Support Questions
Find answers, ask questions, and share your expertise

Right tool-set for Data processing/ ETL Requirement

Right tool-set for Data processing/ ETL Requirement

New Contributor

Hello All,

We are currently working on a project to identify right toolset form Hortonworks big data platform.

The requirement is to read 6 TB of records every night form source Oracle DB, apply several rules (PL/SQL like procedural code) to identify fraudulent transactions and load the fraudulent transactions identified into target oracle DW for reporting purpose.

We are planning to take advantage of Hortonworks cluster for data processing /ETL purposes as we expect the data to be processed from source would increase with time.

Considering above requirement, I would like to know the right tool set form Horton works platform to ‘read data from source Oracle DB’, ‘apply procedural transformation rules’ and ‘write to target oracle DB’?

At this moment the requirement is bath processing of source data; in future we might try real time data processing.

I analyzed NiFi, Spark (dataframes, soark sql) combination, but would like to check if there exists a better technology combination for the requirement.

Thanks.

2 REPLIES 2

Re: Right tool-set for Data processing/ ETL Requirement

Hi @Venkat Gali, based on the process you described I'd recommend Sqoop for general data loading from RDBMS. You'll need to use a 3rd party solution like Attunity (or Oracle's GoldenGate) for more real-time data loads. Once the data is loaded your fastest process for transformation workloads can be handled by Spark, Pig, Hive LLAP, or a combination of all of them. You may also want to look at HPL\SQL but its new on the scene and not fully baked into the platform.

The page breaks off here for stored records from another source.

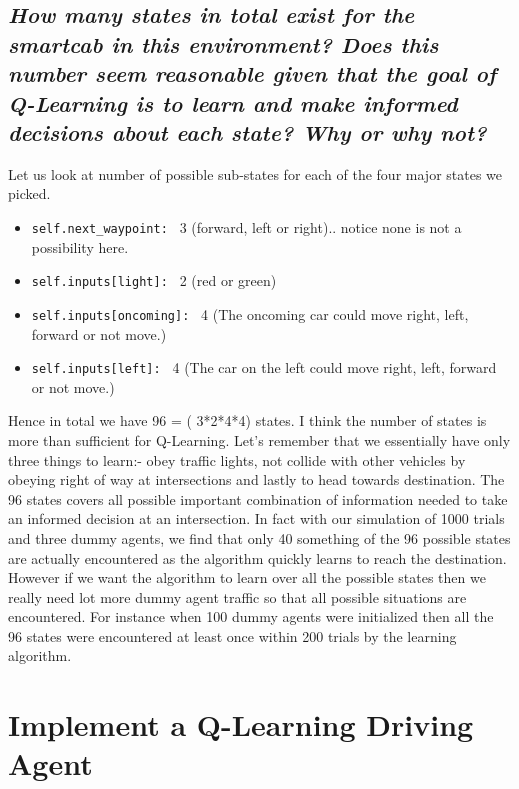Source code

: \documentclass[paper=a4, fontsize=11pt]{scrartcl}
\numberwithin{equation}{section}		%
\numberwithin{figure}{section}			%
\numberwithin{table}{section}				%
\begin{document}
\subsection{\textit{How many states in total exist for the \textbf{smartcab} in this environment? Does this number seem reasonable given that the goal of Q-Learning is to learn and make informed decisions about each state? Why or why not?}}

	Let us look at number of possible sub-states for each of the four major states we picked.
\begin{itemize}
	\item   \texttt{self.next\_waypoint: } 3  (forward, left or right).. notice none is not a possibility here.
	\item   \texttt{self.inputs[\textquotesingle light\textquotesingle]: } 2 (red or green)
	\item   \texttt{self.inputs[\textquotesingle oncoming\textquotesingle]: } 4 (The oncoming car could move right, left, forward or not move.)
	\item   \texttt{self.inputs[\textquotesingle left\textquotesingle ]: }  4 (The car on the left could move right, left, forward or not move.)
\end{itemize}


Hence in total we have 96 = ( 3*2*4*4) states. I think the number of states is more than sufficient for Q-Learning. Let's remember that we essentially have only three things to learn:- obey traffic lights, not collide with other vehicles by obeying  right of way at intersections and lastly to head towards destination. The 96 states covers all possible important combination of information needed to take an informed decision at an intersection. In fact with our simulation of 1000 trials and three dummy agents, we find that only 40 something of the 96 possible states are actually encountered as the algorithm quickly learns to reach the destination. However if we want the algorithm to learn over all the possible states then we really need lot more dummy agent traffic so that all possible situations are encountered. For instance when 100 dummy agents were initialized then all the 96 states were encountered at least once within 200 trials by the learning algorithm.
 
 \pagebreak
\section{Implement a Q-Learning Driving Agent}
\end{document}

I hope this helps get you started.

Re: Right tool-set for Data processing/ ETL Requirement

Explorer

Hi @venkatgalikm,

 

Based on your requirements, I have listed a few tools that suits your business requirements.

 

  1. Stitch: Stitch is a self-administration ETL data pipeline arrangement worked for engineers. The Stitch API can reproduce data from any source, and handle mass and steady data refreshes. Stitch likewise gives a replication motor that depends on various methodologies to convey data to clients. Its REST API bolsters JSON or travel, which empowers programmed identification and standardization of settled record structures into social constructions. Stitch can interface with Amazon Redshift design, Google BigQuery engineering, and Postgres engineering - and incorporates with BI tools. Stitch is regularly intended to gather, change and burden Google examination data into its own framework, to consequently give business bits of knowledge on crude data.
  2. Alooma: Alooma offers a venture scale data reconciliation stage with extraordinary ETL tools worked in. The organization puts a solid spotlight on fast pipeline development, data quality checking and blunder dealing with to guarantee that clients don't lose or degenerate data in a possibly mistake inclined ETL process, however it likewise offers the adaptability to mediate and compose your own contents to screen, clean and move your data varying. As referenced, Alooma is intended for big business scale activities, so in case you're a little startup with a little working financial plan, Alooma most likely isn't for you. 
  3. ETL Leap: Based on AWS engineering, etleap makes it simple to gather data from a wide scope of sources and burden them into your Redshift or Snowflake data stockroom. Its point-and-snap, no code interface makes it a solid match for data groups that need a great deal of authority over their ETL forms, however don't really need high IT overhead. Since it's coordinated with AWS, etleap additionally makes it simple to scale your data distribution center all over with the equivalent simple to-utilize interface, while simultaneously dealing with your ETL streams on the fly. When data has been gathered utilizing one or a considerable lot of its 50+ data mixes, clients can likewise exploit etleap's graphical data fighting interface or fire up the SQL editorial manager for data displaying and change. Organization and booking highlights make dealing with all your ETL pipelines and procedures as simple as the snap of a catch. Notwithstanding its SaaS offering, etleap additionally gives an adaptation that can be facilitated all alone VPC.
  4. Blendo: Blendo offers a cloud-put together ETL tool centered with respect to letting clients get their data into distribution centers as fast as conceivable utilizing their set-up of exclusive data connectors. Blendo's ETL-as-an administration item makes it simple to pull data in from a wide range of data sources including S3 cans, CSVs, and an enormous cluster of outsider data sources like Google Analytics, Mailchimp, Salesforce and numerous others. When you've set up the approaching finish of the data pipeline, you can stack it into various diverse stockpiling goals, including Redshift, BigQuery, MS SQL Server, Panoply and Snowflake.
  5. Sprinkle Data: Sprinkle is a SaaS platform providing ETL tool for organisations.Their easy to use UX and code free mode of operations makes it easy for technical and non technical users to ingest data from multiple data sources and drive real time insights on the data. Their Free Trial enables users to first try the platform and then pay if it fulfils the requirement.